_Records for this task_
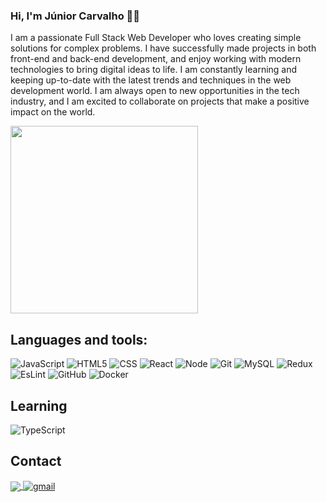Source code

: ### Hi, I'm Júnior Carvalho 👨‍💻

I am a passionate Full Stack Web Developer who loves creating simple solutions for complex problems. I have successfully made projects in both front-end and back-end development, and enjoy working with modern technologies to bring digital ideas to life. I am constantly learning and keeping up-to-date with the latest trends and techniques in the web development world. I am always open to new opportunities in the tech industry, and I am excited to collaborate on projects that make a positive impact on the world.

<img align="center" width="300" src="https://i2.wp.com/allhtaccess.info/wp-content/uploads/2018/03/programming.gif?fit=1281%2C716&ssl=1" />


## **Languages and tools:**  

![JavaScript](https://badges.aleen42.com/src/javascript.svg)
![HTML5](https://img.shields.io/badge/-HTML5-333333?style=flat&logo=HTML5)
![CSS](https://img.shields.io/badge/-CSS-333333?style=flat&logo=CSS3&logoColor=1572B6)
![React](https://badges.aleen42.com/src/react.svg)
![Node](https://badges.aleen42.com/src/node.svg)
![Git](https://img.shields.io/badge/-Git-333333?style=flat&logo=git)
![MySQL](https://img.shields.io/badge/-MySQL-333333?style=flat&logo=mysql)
![Redux](https://badges.aleen42.com/src/redux.svg)
![EsLint](https://badges.aleen42.com/src/eslint.svg)
![GitHub](https://badges.aleen42.com/src/github.svg)
![Docker](https://badges.aleen42.com/src/docker.svg)



## **Learning**

![TypeScript](https://badges.aleen42.com/src/typescript.svg)
  
## Contact

<p align="left">
  <a href="https://www.linkedin.com/in/juniorcarvalh0/">
    <img
         align="center"
         src="https://img.shields.io/badge/LinkedIn-1C1C1C?style=for-the-badge&logo=linkedin&logoColor=00FFFF"
         target="_blank"
         />
  </a>
  <a href="mailto:juniorcarvalhodev@gmail.com">
    <img
         align="center"
         src="https://img.shields.io/badge/Gmail-1C1C1C?style=for-the-badge&logo=gmail&logoColor=00FFFF" 
         alt="gmail"
         target="_blank"
         />
   </a>
 </p>
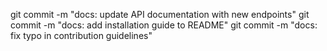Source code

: git commit -m "docs: update API documentation with new endpoints"
git commit -m "docs: add installation guide to README"
git commit -m "docs: fix typo in contribution guidelines"
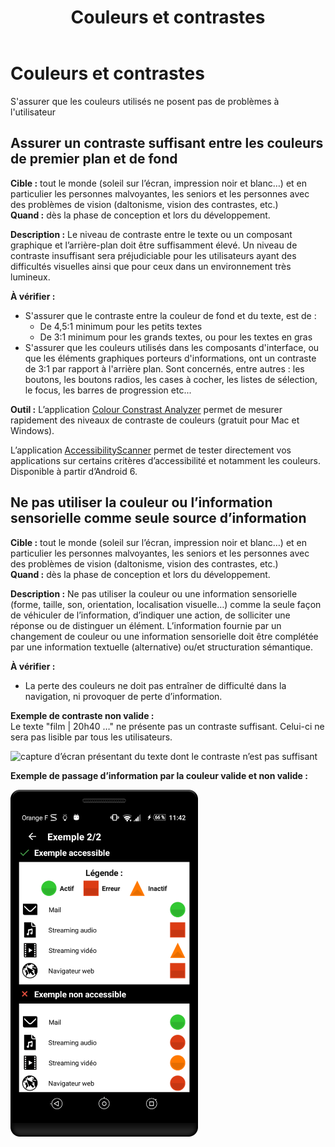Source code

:﻿---
title: "Couleurs et contrastes"
---

# Couleurs et contrastes

S'assurer que les couleurs utilisés ne posent pas de problèmes à l'utilisateur

## Assurer un contraste suffisant entre les couleurs de premier plan et de fond

**Cible&nbsp;:** tout le monde (soleil sur l’écran, impression noir et blanc…) et en particulier les personnes malvoyantes, les seniors et les personnes avec des problèmes de vision (daltonisme, vision des contrastes, etc.)  
**Quand&nbsp;:**  dès la phase de conception et lors du développement.

**Description&nbsp;:**
Le niveau de contraste entre le texte ou un composant graphique et l’arrière-plan doit être suffisamment élevé.
Un niveau de contraste insuffisant sera préjudiciable pour les utilisateurs ayant des difficultés visuelles ainsi que pour ceux dans un environnement très lumineux.

**À vérifier&nbsp;:**
- S'assurer que le contraste entre la couleur de fond et du texte, est de :
	- De 4,5:1 minimum pour les petits textes
	- De 3:1 minimum pour les grands textes, ou pour les textes en gras
- S'assurer que les couleurs utilisés dans les composants d'interface, ou que les éléments graphiques porteurs d'informations, ont un contraste de 3:1 par rapport à l'arrière plan. Sont concernés, entre autres : les boutons, les boutons radios, les cases à cocher, les listes de sélection, le focus, les barres de progression etc...

**Outil&nbsp;:**
L’application [<span lang="en">Colour Constrast Analyzer</span>](http://www.paciellogroup.com/resources/contrastanalyser/) permet de mesurer rapidement des niveaux de contraste de couleurs (gratuit pour Mac et Windows).  

L’application [<span lang="en">AccessibilityScanner</span>](https://play.google.com/store/apps/details?id=com.google.android.apps.accessibility.auditor&hl=fr) permet de tester directement vos applications sur certains critères d’accessibilité et notamment les couleurs. Disponible à partir d’Android 6.



## Ne pas utiliser la couleur ou l’information sensorielle comme seule source d’information 


**Cible&nbsp;:** tout le monde (soleil sur l’écran, impression noir et blanc…) et en particulier les personnes malvoyantes, les seniors et les personnes avec des problèmes de vision (daltonisme, vision des contrastes, etc.)  
**Quand&nbsp;:**  dès la phase de conception et lors du développement.

**Description&nbsp;:**
Ne pas utiliser la couleur ou une information sensorielle (forme, taille, son, orientation, localisation visuelle…) comme la seule façon de véhiculer de l’information, d’indiquer une action, de solliciter une réponse ou de distinguer un élément. L’information fournie par un changement de couleur ou une information sensorielle doit être complétée par une information textuelle (alternative) ou/et structuration sémantique.

**À vérifier&nbsp;:**

- La perte des couleurs ne doit pas entraîner de difficulté dans la navigation, ni provoquer de perte d’information.

**Exemple de contraste non valide&nbsp;:**  
Le texte "film | 20h40 …" ne présente pas un contraste suffisant. Celui-ci ne sera pas lisible par tous les utilisateurs.  

![capture d’écran présentant du texte dont le contraste n’est pas suffisant](../../../images/contraste.png)   

**Exemple de passage d’information par la couleur valide et non valide&nbsp;:** 

<img src="../../images/couleur.png" alt="exemple de passage d’information par la couleur valide et non valide. Dans un cas la couleur et la forme de l’objet porte l’information avec une légende, dans l’autre cas seule la couleur porte l’information." width="300">

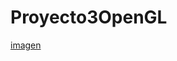 # Proyecto3OpenGL
[imagen](https://github.com/EJGDLG/Proyecto3OpenGL/blob/ed2c49a0b4cfe6ed819342207c65ffb9e5581821/openGL.PNG)
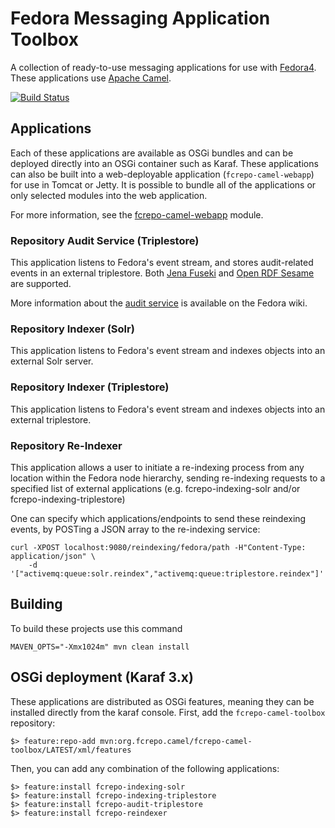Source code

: # Fedora Messaging Application Toolbox

A collection of ready-to-use messaging applications for use
with [Fedora4](http://fcrepo.org). These applications use
[Apache Camel](https://camel.apache.org).

[![Build Status](https://travis-ci.org/fcrepo4-labs/fcrepo-camel-toolbox.png?branch=master)](https://travis-ci.org/fcrepo4-labs/fcrepo-camel-toolkit)

## Applications

Each of these applications are available as OSGi bundles and can be deployed
directly into an OSGi container such as Karaf. These applications can also
be built into a web-deployable application (`fcrepo-camel-webapp`) for use in
Tomcat or Jetty. It is possible to bundle all of the applications or only selected
modules into the web application.

For more information, see the
[fcrepo-camel-webapp](https://github.com/fcrepo4-labs/fcrepo-camel-toolbox/tree/master/fcrepo-camel-webapp)
module.

### Repository Audit Service (Triplestore)

This application listens to Fedora's event stream, and stores
audit-related events in an external triplestore. Both
[Jena Fuseki](http://jena.apache.org/documentation/serving_data/)
and [Open RDF Sesame](http://rdf4j.org/) are supported.

More information about the
[audit service](https://wiki.duraspace.org/display/FF/Design+-+Audit+Service)
is available on the Fedora wiki.

### Repository Indexer (Solr)

This application listens to Fedora's event stream and
indexes objects into an external Solr server.

### Repository Indexer (Triplestore)

This application listens to Fedora's event stream and
indexes objects into an external triplestore.

### Repository Re-Indexer

This application allows a user to initiate a re-indexing process
from any location within the Fedora node hierarchy, sending
re-indexing requests to a specified list of external applications
(e.g. fcrepo-indexing-solr and/or fcrepo-indexing-triplestore)

One can specify which applications/endpoints to send these 
reindexing events, by POSTing a JSON array to the re-indexing
service:

    curl -XPOST localhost:9080/reindexing/fedora/path -H"Content-Type: application/json" \
        -d '["activemq:queue:solr.reindex","activemq:queue:triplestore.reindex"]'

## Building

To build these projects use this command

    MAVEN_OPTS="-Xmx1024m" mvn clean install

## OSGi deployment (Karaf 3.x)

These applications are distributed as OSGi features, meaning they can be installed
directly from the karaf console. First, add the `fcrepo-camel-toolbox` repository:

    $> feature:repo-add mvn:org.fcrepo.camel/fcrepo-camel-toolbox/LATEST/xml/features

Then, you can add any combination of the following applications:

    $> feature:install fcrepo-indexing-solr
    $> feature:install fcrepo-indexing-triplestore
    $> feature:install fcrepo-audit-triplestore
    $> feature:install fcrepo-reindexer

_Task objective_
Could you repeat exactly the lines in the listing above from the one with "Un niveau de" down to the one with "partir d’Android 6."? Include both of those lines.

_Output_
Un niveau de contraste insuffisant sera préjudiciable pour les utilisateurs ayant des difficultés visuelles ainsi que pour ceux dans un environnement très lumineux.

**À vérifier&nbsp;:**
- S'assurer que le contraste entre la couleur de fond et du texte, est de :
	- De 4,5:1 minimum pour les petits textes
	- De 3:1 minimum pour les grands textes, ou pour les textes en gras
- S'assurer que les couleurs utilisés dans les composants d'interface, ou que les éléments graphiques porteurs d'informations, ont un contraste de 3:1 par rapport à l'arrière plan. Sont concernés, entre autres : les boutons, les boutons radios, les cases à cocher, les listes de sélection, le focus, les barres de progression etc...

**Outil&nbsp;:**
L’application [<span lang="en">Colour Constrast Analyzer</span>](http://www.paciellogroup.com/resources/contrastanalyser/) permet de mesurer rapidement des niveaux de contraste de couleurs (gratuit pour Mac et Windows).  

L’application [<span lang="en">AccessibilityScanner</span>](https://play.google.com/store/apps/details?id=com.google.android.apps.accessibility.auditor&hl=fr) permet de tester directement vos applications sur certains critères d’accessibilité et notamment les couleurs. Disponible à partir d’Android 6.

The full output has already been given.